--- Problem statement ---
Copy word for word, please, the lines of the entries below running from the one containing "Validates email format" to the one containing "user into DB", both ends included.

#### Listed records

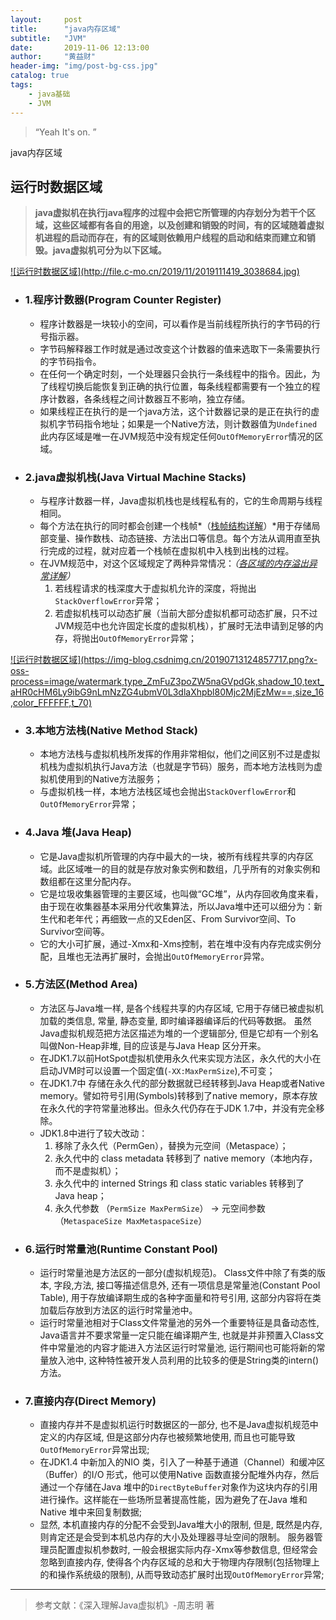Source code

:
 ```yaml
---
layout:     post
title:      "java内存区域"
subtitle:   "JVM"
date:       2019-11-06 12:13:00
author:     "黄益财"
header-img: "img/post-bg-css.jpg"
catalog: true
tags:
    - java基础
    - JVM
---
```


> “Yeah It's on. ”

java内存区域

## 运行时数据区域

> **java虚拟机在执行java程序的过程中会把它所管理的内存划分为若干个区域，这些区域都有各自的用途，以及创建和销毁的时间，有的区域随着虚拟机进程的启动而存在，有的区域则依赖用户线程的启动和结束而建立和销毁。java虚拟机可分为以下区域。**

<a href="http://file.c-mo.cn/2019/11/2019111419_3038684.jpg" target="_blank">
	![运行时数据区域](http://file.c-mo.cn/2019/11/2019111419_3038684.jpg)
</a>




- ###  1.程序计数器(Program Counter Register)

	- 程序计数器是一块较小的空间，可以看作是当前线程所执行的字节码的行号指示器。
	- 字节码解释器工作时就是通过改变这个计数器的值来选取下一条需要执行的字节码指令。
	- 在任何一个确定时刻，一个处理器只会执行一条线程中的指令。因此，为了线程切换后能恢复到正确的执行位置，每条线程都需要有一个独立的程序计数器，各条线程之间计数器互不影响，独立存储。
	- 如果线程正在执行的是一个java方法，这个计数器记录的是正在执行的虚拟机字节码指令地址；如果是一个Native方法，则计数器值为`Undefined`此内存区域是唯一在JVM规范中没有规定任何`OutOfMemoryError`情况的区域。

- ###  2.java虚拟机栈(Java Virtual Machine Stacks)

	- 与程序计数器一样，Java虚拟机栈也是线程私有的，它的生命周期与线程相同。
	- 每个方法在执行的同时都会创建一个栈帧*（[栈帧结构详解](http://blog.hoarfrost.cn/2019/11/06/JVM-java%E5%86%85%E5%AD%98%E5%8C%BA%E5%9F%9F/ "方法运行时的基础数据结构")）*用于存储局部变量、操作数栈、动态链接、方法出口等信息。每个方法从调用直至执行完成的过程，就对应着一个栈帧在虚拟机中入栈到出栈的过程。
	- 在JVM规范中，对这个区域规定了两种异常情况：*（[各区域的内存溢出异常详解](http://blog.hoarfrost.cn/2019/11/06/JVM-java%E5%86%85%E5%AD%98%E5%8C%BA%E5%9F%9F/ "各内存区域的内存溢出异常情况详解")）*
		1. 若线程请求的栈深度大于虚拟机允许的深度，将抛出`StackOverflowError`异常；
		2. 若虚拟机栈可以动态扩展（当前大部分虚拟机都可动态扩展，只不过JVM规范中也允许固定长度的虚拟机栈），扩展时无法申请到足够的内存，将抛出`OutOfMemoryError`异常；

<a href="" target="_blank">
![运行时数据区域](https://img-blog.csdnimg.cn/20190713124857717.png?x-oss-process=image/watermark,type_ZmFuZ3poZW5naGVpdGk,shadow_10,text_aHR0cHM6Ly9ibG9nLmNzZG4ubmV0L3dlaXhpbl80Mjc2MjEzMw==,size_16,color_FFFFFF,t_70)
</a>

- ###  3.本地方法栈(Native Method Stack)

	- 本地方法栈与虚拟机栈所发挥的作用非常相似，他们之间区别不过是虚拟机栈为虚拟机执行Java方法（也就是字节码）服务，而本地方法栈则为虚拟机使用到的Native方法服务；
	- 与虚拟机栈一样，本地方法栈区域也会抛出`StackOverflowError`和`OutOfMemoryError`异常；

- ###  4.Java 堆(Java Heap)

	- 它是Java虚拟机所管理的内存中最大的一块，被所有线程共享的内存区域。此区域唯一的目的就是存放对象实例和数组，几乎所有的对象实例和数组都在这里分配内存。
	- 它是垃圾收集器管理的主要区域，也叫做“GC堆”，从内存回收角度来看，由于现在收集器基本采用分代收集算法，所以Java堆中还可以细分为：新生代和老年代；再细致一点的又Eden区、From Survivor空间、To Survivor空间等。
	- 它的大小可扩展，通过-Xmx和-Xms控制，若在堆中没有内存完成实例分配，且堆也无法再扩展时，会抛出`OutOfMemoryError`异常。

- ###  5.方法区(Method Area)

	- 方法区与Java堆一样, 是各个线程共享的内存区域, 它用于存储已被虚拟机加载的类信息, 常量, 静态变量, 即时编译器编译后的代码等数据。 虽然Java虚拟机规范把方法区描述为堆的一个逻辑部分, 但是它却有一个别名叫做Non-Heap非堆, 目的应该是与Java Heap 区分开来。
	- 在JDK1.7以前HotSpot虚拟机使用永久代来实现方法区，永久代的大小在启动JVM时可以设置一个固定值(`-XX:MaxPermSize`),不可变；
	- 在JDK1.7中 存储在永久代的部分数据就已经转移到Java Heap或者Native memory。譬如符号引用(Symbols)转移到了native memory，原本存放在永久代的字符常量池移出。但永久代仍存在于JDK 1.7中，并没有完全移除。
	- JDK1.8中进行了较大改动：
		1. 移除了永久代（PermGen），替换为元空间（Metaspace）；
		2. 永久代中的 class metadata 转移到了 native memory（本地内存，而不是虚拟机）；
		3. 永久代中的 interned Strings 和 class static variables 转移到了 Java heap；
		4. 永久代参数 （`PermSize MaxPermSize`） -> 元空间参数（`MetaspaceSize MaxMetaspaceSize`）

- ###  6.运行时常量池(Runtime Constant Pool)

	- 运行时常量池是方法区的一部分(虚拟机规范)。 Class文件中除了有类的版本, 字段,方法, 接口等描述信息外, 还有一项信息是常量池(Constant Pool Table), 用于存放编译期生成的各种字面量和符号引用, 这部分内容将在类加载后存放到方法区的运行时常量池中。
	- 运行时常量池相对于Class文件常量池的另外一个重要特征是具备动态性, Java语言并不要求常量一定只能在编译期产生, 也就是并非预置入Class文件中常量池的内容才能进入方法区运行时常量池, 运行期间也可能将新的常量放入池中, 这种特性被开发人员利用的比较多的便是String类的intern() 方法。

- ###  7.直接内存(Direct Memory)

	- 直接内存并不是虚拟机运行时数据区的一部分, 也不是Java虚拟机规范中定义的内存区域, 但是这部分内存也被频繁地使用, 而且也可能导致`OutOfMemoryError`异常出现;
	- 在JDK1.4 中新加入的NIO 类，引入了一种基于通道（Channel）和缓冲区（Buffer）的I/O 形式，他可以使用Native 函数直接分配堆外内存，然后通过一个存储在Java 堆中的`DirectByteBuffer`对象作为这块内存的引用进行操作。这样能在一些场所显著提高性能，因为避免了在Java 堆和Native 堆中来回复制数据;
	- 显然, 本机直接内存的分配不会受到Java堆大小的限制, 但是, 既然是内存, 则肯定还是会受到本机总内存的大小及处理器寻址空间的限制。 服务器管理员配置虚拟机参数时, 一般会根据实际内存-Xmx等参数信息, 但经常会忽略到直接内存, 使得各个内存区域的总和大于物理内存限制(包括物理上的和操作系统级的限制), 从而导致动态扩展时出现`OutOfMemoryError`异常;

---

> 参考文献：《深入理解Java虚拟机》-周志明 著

########
#### Listed records

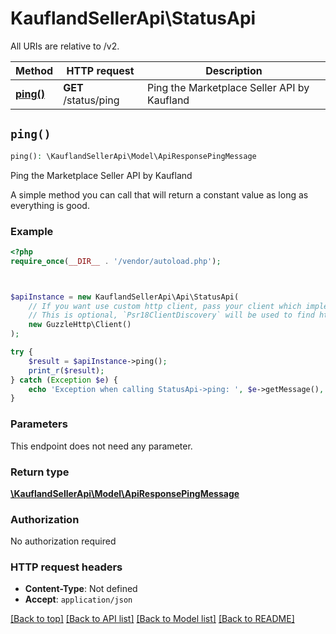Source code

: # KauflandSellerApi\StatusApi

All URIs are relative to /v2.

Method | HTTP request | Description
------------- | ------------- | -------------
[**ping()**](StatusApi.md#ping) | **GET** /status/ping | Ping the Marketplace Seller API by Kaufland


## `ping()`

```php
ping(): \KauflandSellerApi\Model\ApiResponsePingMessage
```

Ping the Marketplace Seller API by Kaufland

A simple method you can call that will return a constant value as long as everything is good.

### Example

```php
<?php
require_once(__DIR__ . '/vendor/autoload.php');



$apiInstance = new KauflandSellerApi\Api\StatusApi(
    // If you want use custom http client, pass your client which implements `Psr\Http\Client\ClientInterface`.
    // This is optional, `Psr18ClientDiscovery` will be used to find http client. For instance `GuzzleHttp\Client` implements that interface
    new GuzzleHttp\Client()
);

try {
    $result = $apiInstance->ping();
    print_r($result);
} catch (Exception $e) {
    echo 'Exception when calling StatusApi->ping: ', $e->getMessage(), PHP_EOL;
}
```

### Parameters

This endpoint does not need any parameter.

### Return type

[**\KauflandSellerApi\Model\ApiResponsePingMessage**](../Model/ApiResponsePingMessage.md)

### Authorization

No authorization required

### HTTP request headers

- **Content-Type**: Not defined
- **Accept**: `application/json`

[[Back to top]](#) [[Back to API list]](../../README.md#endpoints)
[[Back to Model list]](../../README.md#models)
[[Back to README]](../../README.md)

########
#### Listed records

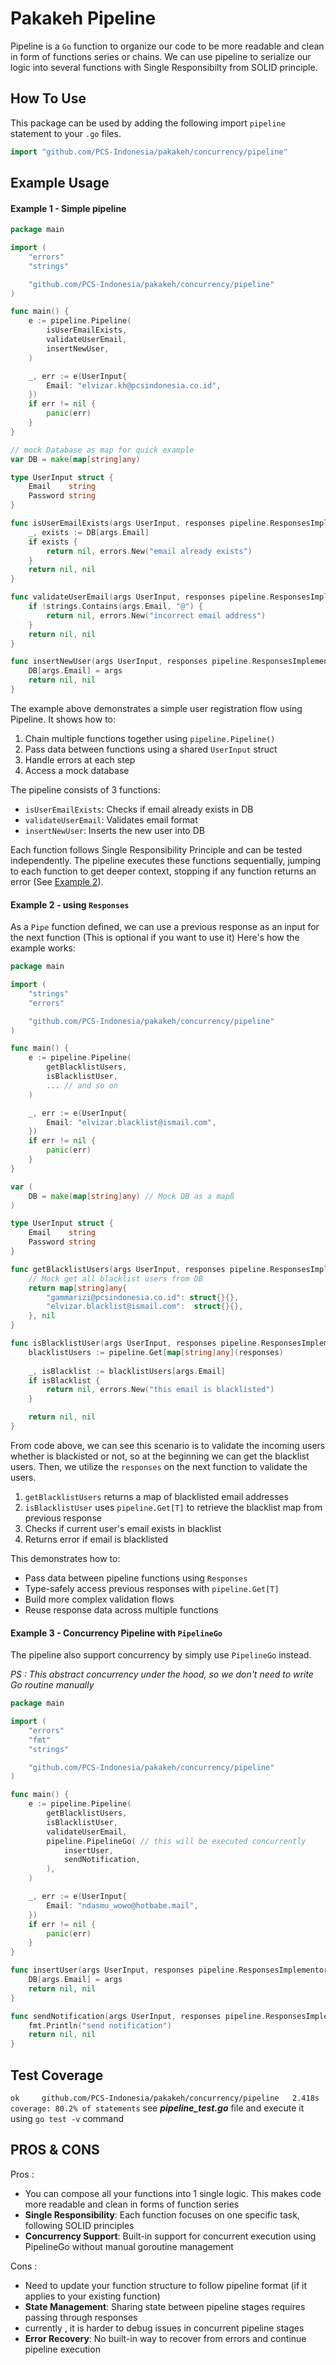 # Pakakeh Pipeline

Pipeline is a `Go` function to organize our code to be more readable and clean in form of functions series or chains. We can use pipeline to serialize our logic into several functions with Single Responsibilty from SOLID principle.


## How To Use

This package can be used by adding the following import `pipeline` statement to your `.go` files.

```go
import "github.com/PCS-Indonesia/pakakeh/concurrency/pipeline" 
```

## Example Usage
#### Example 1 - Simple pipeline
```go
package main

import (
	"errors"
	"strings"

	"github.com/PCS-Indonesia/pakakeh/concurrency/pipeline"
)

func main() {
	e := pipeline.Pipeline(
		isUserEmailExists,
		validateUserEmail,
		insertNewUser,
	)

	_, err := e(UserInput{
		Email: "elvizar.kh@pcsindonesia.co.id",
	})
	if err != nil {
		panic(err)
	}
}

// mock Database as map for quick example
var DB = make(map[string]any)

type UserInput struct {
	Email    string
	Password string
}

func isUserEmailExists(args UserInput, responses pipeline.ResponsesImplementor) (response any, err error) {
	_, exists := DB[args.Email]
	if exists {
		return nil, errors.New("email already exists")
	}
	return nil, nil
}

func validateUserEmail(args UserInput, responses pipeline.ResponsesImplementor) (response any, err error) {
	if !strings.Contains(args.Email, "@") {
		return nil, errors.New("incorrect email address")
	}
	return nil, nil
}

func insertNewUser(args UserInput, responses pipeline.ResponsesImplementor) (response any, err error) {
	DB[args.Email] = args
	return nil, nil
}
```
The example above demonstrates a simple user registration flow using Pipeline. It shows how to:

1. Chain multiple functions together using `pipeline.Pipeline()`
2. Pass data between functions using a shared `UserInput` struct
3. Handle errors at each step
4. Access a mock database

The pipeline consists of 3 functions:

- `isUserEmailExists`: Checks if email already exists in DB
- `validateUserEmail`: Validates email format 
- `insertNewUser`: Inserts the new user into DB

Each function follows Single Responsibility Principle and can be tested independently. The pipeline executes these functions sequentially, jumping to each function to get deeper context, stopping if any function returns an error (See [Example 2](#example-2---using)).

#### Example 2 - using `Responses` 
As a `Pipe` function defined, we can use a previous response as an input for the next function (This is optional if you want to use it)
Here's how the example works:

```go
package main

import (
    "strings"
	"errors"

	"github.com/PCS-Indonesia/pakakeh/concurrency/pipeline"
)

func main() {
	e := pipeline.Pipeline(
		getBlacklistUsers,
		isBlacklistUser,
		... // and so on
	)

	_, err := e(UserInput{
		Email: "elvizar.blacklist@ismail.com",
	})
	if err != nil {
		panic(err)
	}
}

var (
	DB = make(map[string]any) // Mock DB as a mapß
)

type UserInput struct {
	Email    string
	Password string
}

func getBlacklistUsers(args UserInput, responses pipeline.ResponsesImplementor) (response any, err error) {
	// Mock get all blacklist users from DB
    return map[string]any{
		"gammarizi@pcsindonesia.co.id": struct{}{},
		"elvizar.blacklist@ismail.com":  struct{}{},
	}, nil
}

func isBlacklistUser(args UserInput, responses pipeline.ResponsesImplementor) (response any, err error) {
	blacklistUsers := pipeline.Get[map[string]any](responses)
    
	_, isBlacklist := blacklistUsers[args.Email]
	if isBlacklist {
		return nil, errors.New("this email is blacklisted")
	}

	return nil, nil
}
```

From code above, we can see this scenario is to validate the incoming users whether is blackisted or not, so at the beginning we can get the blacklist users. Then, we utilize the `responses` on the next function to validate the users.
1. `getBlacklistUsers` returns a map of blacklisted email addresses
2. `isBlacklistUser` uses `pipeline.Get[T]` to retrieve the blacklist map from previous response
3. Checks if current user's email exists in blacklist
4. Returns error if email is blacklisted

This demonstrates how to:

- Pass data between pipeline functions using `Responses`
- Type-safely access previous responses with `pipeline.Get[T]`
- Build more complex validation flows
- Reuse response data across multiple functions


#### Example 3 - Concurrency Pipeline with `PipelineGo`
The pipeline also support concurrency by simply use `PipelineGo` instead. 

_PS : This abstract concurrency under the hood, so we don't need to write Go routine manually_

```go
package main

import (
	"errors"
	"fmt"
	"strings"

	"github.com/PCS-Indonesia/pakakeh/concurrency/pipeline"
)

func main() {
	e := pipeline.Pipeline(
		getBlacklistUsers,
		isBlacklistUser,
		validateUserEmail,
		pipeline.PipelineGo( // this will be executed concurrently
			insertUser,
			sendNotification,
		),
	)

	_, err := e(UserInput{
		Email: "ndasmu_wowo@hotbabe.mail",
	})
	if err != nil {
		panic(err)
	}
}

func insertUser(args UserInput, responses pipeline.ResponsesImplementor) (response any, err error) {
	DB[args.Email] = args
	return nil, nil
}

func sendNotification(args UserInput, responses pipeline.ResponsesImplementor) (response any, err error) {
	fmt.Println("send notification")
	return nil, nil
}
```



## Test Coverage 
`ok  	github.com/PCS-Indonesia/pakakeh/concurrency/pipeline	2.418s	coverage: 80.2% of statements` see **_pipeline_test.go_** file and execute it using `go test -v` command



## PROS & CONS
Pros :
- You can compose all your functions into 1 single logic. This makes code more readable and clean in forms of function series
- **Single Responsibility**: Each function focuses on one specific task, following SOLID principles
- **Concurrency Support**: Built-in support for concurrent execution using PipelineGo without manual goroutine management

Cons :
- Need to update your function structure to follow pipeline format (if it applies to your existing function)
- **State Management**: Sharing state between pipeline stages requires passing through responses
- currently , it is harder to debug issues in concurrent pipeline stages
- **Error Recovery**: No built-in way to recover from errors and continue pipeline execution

########

--- Task response ---
- `validateUserEmail`: Validates email format 
- `insertNewUser`: Inserts the new user into DB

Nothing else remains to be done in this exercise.